I Am Joe’s Gas Spring

Michael Shade, IQS Editor

People who are familiar with Reader’s Digest (or who have read or seen “Fight Club”) are likely to be familiar with the “I am Joe’s Body” series that was published in Reader’s Digest some decades ago. It was a novel concept – describing the functions of various organs in first-person in hopes of connecting with audiences who are bored or intimidated by textbook lessons in anatomy. Independent of context, anatomy lessons can be boring or confusing; some of my readings for biology courses in college may as well have been written in Sanskrit. Since I started at IQS last week, I’ve been swimming in an unfiltered sea of extruders, oxidization inhibitors and cross-linked oligomers. If only these parts and services could speak to me, I thought to myself, I might have a chance at understanding what they do.

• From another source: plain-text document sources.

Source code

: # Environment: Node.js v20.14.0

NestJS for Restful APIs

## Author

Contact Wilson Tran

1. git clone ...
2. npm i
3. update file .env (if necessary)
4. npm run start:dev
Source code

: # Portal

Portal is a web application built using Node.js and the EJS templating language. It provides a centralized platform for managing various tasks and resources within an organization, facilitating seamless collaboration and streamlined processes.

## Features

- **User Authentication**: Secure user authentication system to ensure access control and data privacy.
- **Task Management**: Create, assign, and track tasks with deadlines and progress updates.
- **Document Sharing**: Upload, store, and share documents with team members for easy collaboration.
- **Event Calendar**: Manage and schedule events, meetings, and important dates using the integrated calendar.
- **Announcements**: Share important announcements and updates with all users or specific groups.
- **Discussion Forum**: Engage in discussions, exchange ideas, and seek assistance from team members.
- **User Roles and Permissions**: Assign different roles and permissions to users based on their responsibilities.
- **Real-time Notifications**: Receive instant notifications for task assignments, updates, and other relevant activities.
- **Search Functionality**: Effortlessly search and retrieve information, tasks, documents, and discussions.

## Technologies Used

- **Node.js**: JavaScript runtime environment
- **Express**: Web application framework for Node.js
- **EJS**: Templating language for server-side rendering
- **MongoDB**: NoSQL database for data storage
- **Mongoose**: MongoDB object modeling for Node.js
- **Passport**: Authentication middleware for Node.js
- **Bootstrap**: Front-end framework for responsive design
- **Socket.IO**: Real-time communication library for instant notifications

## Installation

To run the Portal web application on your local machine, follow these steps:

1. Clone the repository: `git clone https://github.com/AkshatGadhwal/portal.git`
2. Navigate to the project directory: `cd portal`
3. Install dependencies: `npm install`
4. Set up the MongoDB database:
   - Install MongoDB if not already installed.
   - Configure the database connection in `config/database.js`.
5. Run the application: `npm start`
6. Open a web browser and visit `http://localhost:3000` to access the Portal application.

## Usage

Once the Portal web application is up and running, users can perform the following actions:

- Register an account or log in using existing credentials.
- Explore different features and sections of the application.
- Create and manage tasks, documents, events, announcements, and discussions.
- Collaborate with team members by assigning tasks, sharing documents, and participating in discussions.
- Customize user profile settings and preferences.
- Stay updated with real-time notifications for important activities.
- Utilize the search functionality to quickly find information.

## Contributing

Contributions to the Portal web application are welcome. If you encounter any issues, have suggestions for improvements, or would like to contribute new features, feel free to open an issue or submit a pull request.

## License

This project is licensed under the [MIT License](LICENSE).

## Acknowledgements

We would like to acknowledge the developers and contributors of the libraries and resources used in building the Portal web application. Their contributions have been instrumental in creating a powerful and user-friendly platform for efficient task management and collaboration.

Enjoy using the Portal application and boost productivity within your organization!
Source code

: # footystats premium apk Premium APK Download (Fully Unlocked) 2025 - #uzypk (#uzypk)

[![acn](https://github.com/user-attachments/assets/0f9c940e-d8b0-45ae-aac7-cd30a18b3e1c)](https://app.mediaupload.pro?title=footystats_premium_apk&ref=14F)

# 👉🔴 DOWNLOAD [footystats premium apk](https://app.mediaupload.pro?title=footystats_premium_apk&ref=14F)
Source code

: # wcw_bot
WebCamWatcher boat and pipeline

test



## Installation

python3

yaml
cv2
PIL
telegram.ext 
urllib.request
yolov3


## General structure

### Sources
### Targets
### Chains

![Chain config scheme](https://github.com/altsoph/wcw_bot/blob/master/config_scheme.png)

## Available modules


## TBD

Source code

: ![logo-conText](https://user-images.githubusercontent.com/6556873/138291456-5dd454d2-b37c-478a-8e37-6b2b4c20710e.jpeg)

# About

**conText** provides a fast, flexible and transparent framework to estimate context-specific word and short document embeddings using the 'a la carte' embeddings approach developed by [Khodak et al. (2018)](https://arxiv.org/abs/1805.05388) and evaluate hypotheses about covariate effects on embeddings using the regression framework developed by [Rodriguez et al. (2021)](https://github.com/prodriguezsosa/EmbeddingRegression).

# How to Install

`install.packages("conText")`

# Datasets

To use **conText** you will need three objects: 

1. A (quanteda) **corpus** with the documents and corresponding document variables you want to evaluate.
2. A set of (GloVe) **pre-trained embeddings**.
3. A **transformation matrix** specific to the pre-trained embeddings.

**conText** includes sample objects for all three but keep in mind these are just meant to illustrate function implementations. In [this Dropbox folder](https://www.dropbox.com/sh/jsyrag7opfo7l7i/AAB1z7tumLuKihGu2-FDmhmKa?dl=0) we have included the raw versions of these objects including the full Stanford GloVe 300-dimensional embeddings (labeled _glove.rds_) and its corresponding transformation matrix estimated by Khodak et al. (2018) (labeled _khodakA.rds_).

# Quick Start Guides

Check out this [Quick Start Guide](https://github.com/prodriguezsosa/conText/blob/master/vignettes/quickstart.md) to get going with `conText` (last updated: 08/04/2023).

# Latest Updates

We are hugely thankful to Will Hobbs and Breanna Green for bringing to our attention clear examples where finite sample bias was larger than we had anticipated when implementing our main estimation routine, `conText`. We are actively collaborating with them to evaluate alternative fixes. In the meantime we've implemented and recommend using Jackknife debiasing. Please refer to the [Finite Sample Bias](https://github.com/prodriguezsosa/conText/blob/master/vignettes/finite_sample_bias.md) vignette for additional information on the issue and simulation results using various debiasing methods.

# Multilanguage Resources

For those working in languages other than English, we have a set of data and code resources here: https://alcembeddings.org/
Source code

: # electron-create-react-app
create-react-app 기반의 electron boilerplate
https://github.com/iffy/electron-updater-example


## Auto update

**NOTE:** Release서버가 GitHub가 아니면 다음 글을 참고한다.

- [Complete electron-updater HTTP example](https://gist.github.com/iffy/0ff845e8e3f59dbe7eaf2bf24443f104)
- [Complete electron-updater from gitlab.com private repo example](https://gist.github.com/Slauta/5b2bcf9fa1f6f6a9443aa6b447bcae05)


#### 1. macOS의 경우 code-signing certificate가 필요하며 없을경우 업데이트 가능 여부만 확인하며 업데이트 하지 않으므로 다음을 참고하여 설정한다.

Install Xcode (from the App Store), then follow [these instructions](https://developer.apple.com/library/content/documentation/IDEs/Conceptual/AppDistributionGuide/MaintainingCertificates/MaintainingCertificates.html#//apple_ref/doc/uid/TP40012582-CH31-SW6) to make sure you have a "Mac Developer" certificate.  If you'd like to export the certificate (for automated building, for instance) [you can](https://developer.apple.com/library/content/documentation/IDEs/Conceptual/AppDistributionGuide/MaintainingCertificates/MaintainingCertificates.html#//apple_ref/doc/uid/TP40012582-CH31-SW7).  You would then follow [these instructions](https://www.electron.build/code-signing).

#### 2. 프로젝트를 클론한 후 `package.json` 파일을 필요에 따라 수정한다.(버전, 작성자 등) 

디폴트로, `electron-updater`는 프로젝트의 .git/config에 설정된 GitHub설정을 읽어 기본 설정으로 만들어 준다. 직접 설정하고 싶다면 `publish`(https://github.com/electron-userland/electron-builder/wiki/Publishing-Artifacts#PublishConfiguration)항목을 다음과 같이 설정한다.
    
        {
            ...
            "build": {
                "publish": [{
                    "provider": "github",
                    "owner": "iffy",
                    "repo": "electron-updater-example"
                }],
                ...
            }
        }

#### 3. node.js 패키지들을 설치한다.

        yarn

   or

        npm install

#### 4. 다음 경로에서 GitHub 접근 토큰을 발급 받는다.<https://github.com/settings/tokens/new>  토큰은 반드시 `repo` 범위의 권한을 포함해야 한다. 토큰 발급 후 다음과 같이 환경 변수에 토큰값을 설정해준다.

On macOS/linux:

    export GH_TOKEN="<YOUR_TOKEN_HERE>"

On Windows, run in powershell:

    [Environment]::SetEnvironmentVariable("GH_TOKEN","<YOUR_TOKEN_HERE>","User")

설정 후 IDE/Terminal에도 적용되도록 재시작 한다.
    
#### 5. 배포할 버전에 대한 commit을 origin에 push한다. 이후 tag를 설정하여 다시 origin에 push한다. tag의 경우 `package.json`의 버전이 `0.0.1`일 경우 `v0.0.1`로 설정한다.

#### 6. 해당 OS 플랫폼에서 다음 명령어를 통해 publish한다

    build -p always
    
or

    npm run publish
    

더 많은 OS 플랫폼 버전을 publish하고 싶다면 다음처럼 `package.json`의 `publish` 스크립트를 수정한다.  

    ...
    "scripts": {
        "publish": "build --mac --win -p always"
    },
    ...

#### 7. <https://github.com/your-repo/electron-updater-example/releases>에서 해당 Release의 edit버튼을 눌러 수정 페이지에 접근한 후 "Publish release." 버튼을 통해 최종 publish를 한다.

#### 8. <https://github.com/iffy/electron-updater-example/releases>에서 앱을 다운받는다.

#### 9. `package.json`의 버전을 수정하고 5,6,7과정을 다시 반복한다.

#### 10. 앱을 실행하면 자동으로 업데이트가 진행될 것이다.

While trying to think of a way to explain how gas springs work, I came across a picture of a gas spring-operated prosthetic:

Fig. 1

Immediately, I realized that it was missing something:

Fig. 2

Much better.

While the gas spring may not be the duodenum of the industrial world, the concept certainly doesn’t register with laypersons on the same level as, say, a hammer. It merits its own narrative. Ahem.

Anatomy of a gas spring.

I am Joe’s gas spring. I am attached to Joe’s knee prosthesis, and I allow him to bend and extend his leg. I am similar to an air shock system, which is used for impact absorption on spacecraft and airplane landing gear, though I operate on a much smaller scale. You might think of coiled metal when you hear the word “spring,” but instead of a metal coil, there is an air spring, or column of pressurized air, inside my metal cylinder. That column pushes a rod up out of my cylinder. I am a form of tension gas spring, which means that I am relaxed when extended, like when the prosthetic knee is straight. When the knee bends and compresses me, I try to push back into my extended position. This configuration allows Joe’s leg movement to resemble that of a non-prosthetic leg. My air column provides gentle but firm resistance, which is easier on Joe’s other joints without compromising performance. I was precision engineered according to the most recent advances in gas spring design, though relatively little gas spring design and research focuses on applications for gas springs in the medical technology industry. I lead a tedious life full of repeated extending and contracting, but I serve an important purpose. Without me or designs like me, mobility would be more difficult for Joe and many other people who cope with the loss of a limb.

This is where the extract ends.